Today’s NFL is not your dad’s NFL. Because in my era, chop blocking (cutting a man below the waist while he is engaged with another man) and a cut block (cutting a man below the waist while he is not engaged with another man) were both legal.
The game has evolved to a kinder, gentler version in accordance with today’s mandate of making the game safer, therefore much healthier. That’s fine with me, so long as you keep the playing field level, and adhere to a safety policy that stretches across the field.
With the advent of the term “Defenseless player” now being cow-kicked around defining different players as being vulnerable, such as the wide receiver or the snapper on special teams, and most assuredly the quarterbacks, it might be time to consider the plight of the nose tackle or the 3-technique defensive tackle.
According to the NFL, the nose tackle (usually the mammoth 2-footed pachyderm lined up across from the center) is not a defenseless player if a running play is going on. Therefore it is of no interest to the NFL that “Chop blocking” or the art of rolling up a player’s legs from the side or behind is occurring in greater frequency.
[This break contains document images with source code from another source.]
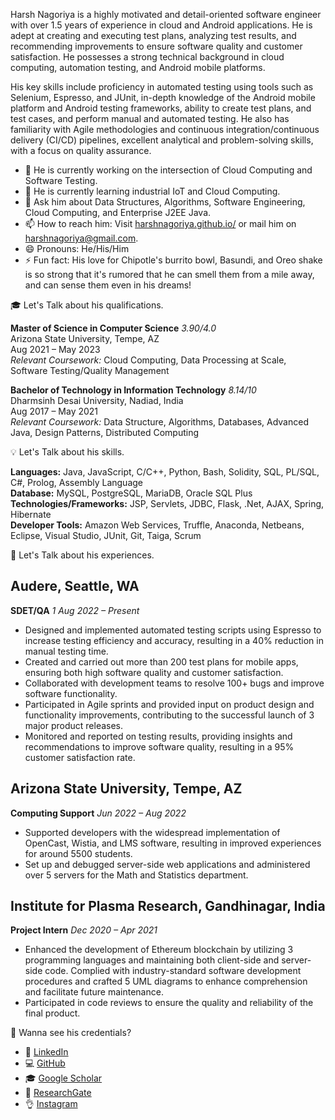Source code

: Harsh Nagoriya is a highly motivated and detail-oriented software engineer with over 1.5 years of experience in cloud and Android applications. He is adept at creating and executing test plans, analyzing test results, and recommending improvements to ensure software quality and customer satisfaction. He possesses a strong technical background in cloud computing, automation testing, and Android mobile platforms.

His key skills include proficiency in automated testing using tools such as Selenium, Espresso, and JUnit, in-depth knowledge of the Android mobile platform and Android testing frameworks, ability to create test plans, and test cases, and perform manual and automated testing. He also has familiarity with Agile methodologies and continuous integration/continuous delivery (CI/CD) pipelines, excellent analytical and problem-solving skills, with a focus on quality assurance.

- 🔭 He is currently working on the intersection of Cloud Computing and Software Testing.
- 🌱 He is currently learning industrial IoT and Cloud Computing.
- 💬 Ask him about Data Structures, Algorithms, Software Engineering, Cloud Computing, and Enterprise J2EE Java.
- 📫 How to reach him: Visit [harshnagoriya.github.io/](https://harshnagoriya.github.io/) or mail him on [harshnagoriya@gmail.com](mailto:harshnagoriya@gmail.com).
- 😄 Pronouns: He/His/Him
- ⚡ Fun fact: His love for Chipotle's burrito bowl, Basundi, and Oreo shake is so strong that it's rumored that he can smell them from a mile away, and can sense them even in his dreams!

🎓 Let's Talk about his qualifications. 

**Master of Science in Computer Science** *3.90/4.0* \
Arizona State University, Tempe, AZ \
Aug 2021 – May 2023 \
*Relevant Coursework:* Cloud Computing, Data Processing at Scale, Software Testing/Quality Management

**Bachelor of Technology in Information Technology** *8.14/10* \
Dharmsinh Desai University, Nadiad, India \
Aug 2017 – May 2021 \
*Relevant Coursework:* Data Structure, Algorithms, Databases, Advanced Java, Design Patterns, Distributed Computing


💡 Let's Talk about his skills. 

**Languages:** Java, JavaScript, C/C++, Python, Bash, Solidity, SQL, PL/SQL, C#, Prolog, Assembly Language <br>
**Database:** MySQL, PostgreSQL, MariaDB, Oracle SQL Plus <br>
**Technologies/Frameworks:** JSP, Servlets, JDBC, Flask, .Net, AJAX, Spring, Hibernate <br>
**Developer Tools:** Amazon Web Services, Truffle, Anaconda, Netbeans, Eclipse, Visual Studio, JUnit, Git, Taiga, Scrum <br>

💼 Let's Talk about his experiences. 

## Audere, Seattle, WA
**SDET/QA** *1 Aug 2022 – Present*

- Designed and implemented automated testing scripts using Espresso to increase testing efficiency and accuracy, resulting in a 40% reduction in manual testing time.
- Created and carried out more than 200 test plans for mobile apps, ensuring both high software quality and customer satisfaction.
- Collaborated with development teams to resolve 100+ bugs and improve software functionality.
- Participated in Agile sprints and provided input on product design and functionality improvements, contributing to the successful launch of 3 major product releases.
- Monitored and reported on testing results, providing insights and recommendations to improve software quality, resulting in a 95% customer satisfaction rate.

## Arizona State University, Tempe, AZ
**Computing Support** *Jun 2022 – Aug 2022*

- Supported developers with the widespread implementation of OpenCast, Wistia, and LMS software, resulting in improved experiences for around 5500 students.
- Set up and debugged server-side web applications and administered over 5 servers for the Math and Statistics department.

## Institute for Plasma Research, Gandhinagar, India
**Project Intern** *Dec 2020 – Apr 2021*

- Enhanced the development of Ethereum blockchain by utilizing 3 programming languages and maintaining both client-side and server-side code. Complied with industry-standard software development procedures and crafted 5 UML diagrams to enhance comprehension and facilitate future maintenance.
- Participated in code reviews to ensure the quality and reliability of the final product.


🤔 Wanna see his credentials?

- 👔 [LinkedIn](https://www.linkedin.com/in/harshnagoriya/)
- 💻 [GitHub](https://github.com/harshnagoriya)
- 🎓 [Google Scholar](https://scholar.google.co.in/citations?user=cI0ZKq0AAAAJ&hl=en)
- 📖 [ResearchGate](https://www.researchgate.net/profile/Harsh_Nagoriya)
- 👌 [Instagram](https://www.instagram.com/_harshnagoriya_/)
Imagine that you are Casey Hampton playing the nose tackle. You fire off the ball on a pass play and head bang with the center and begin grappling with said center on a pass rush. Suddenly a 300-plus pound howitzer caps you in the knees with a chop block blowing you off your feet and because you are locked up with the center, you have no way of defending your lower body.
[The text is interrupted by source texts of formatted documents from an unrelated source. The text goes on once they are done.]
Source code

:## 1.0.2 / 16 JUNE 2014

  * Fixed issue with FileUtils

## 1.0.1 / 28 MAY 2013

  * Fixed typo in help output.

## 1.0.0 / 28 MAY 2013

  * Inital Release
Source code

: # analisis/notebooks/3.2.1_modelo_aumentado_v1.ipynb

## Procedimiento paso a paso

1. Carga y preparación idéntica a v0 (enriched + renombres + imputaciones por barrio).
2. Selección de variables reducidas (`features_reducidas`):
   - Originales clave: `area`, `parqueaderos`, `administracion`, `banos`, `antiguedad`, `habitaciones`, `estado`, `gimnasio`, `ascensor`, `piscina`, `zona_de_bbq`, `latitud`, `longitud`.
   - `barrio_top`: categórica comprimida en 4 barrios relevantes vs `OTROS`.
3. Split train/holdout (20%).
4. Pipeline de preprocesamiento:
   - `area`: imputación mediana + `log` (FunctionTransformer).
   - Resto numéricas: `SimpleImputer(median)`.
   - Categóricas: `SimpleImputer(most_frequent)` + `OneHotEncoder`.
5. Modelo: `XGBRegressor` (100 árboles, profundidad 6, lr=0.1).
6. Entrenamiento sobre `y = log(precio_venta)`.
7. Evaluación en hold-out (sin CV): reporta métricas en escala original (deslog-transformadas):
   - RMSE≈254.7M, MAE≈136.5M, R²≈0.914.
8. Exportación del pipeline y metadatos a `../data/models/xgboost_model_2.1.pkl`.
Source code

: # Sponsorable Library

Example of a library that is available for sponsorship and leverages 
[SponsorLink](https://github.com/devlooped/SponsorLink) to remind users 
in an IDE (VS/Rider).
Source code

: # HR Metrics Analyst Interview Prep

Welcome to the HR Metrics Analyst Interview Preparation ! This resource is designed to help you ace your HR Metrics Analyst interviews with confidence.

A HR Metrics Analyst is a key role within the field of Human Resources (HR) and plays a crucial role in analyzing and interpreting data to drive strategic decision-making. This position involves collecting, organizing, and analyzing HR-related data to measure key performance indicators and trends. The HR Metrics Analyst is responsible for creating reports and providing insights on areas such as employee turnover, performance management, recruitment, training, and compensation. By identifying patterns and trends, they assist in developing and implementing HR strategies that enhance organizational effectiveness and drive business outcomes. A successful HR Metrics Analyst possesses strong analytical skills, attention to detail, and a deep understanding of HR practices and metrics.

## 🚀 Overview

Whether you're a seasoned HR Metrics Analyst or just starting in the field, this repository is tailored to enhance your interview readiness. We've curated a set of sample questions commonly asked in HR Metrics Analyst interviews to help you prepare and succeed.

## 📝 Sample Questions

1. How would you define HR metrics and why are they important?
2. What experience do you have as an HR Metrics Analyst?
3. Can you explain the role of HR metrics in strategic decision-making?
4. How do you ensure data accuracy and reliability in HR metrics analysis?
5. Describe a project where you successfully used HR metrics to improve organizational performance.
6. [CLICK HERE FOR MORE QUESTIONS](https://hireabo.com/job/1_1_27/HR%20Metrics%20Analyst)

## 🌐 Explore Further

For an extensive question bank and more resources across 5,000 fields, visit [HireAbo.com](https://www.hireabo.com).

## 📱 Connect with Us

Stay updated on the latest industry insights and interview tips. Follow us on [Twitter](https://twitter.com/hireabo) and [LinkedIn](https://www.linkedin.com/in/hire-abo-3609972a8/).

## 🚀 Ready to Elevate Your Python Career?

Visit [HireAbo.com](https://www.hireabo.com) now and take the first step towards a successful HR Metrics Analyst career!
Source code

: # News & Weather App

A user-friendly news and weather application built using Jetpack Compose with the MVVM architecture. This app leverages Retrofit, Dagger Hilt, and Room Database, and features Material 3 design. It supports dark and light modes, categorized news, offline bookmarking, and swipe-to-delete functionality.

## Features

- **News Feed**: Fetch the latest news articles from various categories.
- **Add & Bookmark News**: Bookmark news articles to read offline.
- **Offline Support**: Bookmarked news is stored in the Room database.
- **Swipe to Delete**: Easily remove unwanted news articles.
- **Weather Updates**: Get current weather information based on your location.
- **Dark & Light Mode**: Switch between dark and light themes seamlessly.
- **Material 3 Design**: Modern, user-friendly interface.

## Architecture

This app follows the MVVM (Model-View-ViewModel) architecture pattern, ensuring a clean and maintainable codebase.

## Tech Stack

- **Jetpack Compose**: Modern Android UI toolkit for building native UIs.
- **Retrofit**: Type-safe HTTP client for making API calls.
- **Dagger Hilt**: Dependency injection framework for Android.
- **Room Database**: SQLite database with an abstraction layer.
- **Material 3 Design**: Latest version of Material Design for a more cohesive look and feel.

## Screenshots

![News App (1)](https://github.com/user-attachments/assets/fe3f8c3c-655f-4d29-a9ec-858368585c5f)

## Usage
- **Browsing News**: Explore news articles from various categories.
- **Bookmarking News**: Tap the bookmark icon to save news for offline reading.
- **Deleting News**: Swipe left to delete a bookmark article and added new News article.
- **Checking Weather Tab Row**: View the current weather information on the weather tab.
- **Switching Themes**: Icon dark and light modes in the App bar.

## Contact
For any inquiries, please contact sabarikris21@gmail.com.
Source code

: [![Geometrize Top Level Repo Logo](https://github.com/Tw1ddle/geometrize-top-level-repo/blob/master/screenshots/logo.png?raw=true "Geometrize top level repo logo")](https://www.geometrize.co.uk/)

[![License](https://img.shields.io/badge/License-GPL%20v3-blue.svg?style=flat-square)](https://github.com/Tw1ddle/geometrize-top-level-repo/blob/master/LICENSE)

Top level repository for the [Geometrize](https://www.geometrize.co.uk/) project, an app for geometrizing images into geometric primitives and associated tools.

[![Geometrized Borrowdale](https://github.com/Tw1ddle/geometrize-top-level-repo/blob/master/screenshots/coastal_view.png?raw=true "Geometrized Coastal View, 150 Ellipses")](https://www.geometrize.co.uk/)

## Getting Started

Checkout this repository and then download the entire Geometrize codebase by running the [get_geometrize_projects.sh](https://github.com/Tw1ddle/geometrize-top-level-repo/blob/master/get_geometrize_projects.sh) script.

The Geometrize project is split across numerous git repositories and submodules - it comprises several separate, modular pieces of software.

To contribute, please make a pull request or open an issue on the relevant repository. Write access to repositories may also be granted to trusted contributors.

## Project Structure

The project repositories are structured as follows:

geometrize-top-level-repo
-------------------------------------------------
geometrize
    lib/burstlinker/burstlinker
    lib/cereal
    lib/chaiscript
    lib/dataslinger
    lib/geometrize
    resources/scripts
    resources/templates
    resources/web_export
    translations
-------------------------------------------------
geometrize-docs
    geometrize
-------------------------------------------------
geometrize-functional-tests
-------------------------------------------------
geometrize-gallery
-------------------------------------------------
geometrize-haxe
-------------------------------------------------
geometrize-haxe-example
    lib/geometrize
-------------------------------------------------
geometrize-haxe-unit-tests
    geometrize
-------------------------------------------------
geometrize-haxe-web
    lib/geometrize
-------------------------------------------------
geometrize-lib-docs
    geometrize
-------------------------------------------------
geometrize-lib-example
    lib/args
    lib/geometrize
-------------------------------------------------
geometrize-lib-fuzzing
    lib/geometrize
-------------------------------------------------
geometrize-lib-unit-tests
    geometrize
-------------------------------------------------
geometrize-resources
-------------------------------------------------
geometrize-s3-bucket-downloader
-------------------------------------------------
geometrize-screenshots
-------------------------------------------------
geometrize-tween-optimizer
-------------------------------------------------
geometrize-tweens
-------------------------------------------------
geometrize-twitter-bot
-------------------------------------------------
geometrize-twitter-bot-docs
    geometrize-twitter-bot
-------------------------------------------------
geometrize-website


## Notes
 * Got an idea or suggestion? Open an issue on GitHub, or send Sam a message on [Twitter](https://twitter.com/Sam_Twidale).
Hopefully for Big Snack (and you), the tendons and ligaments of the knees are strong enough to withstand 300-plus pounds of bodyweightxforce sawing him in half. The flag comes out because it is a propped up chop block. While engaged with one man, you can’t be drilled in the lower body by another, no matter if it’s the center’s next door neighbor on the offensive line or a running back trying to help out.
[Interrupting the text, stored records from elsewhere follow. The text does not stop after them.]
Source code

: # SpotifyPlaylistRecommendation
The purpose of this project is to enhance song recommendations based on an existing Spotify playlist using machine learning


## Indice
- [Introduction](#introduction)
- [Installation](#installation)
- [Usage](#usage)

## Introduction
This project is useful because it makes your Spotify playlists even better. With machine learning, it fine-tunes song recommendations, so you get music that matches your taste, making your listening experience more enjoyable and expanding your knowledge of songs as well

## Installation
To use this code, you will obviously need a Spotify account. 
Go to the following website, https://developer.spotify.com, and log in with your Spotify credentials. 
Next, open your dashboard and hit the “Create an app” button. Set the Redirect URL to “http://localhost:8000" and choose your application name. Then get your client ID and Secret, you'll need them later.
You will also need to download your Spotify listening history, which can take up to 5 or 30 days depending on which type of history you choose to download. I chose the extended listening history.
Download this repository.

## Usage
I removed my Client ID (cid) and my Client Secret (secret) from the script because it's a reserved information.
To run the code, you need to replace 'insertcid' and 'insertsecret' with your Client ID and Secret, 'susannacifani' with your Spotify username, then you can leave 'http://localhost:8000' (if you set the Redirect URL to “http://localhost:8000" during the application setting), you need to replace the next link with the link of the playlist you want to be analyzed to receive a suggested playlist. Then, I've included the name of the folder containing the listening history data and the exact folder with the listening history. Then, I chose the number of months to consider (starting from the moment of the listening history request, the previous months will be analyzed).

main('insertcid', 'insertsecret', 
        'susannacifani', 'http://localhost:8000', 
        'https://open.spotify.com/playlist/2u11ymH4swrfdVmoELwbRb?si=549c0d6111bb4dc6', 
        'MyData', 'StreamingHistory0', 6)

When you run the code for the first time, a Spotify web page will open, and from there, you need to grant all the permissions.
Same guy, same place only now it’s a run play. You fire off the line of scrimmage, engage in hand-to-hand combat with the beef-a-lo and move down the line flowing towards the designated gap you are responsible for. Suddenly the guy running next to the center, the backside guard who you can’t see because your back is turned, blasts you from behind in the back of the legs.
Do you mean to tell me that a guy getting drilled from behind isn’t defenseless? That it’s a Bozo no-no to chop (remember cut and chop blocks are two different animals) on a pass rush but it’s okay on a run play?
The NFL says if a man is one-player removed from the choppee, that’s a foul on the chopper, but if he’s right next to the choppee then have at it chopper. What’s the difference? That it’s not okay to see it coming on a pass rush but perfectly fine if you don’t see it coming on a run play? The defensive player is still hugely at risk for injury in either situation and it makes no sense to me how being right next to the post-man is okay, but one man removed is not.
I’m beginning to think the NFL deems a defenseless player as anyone but a defensive player.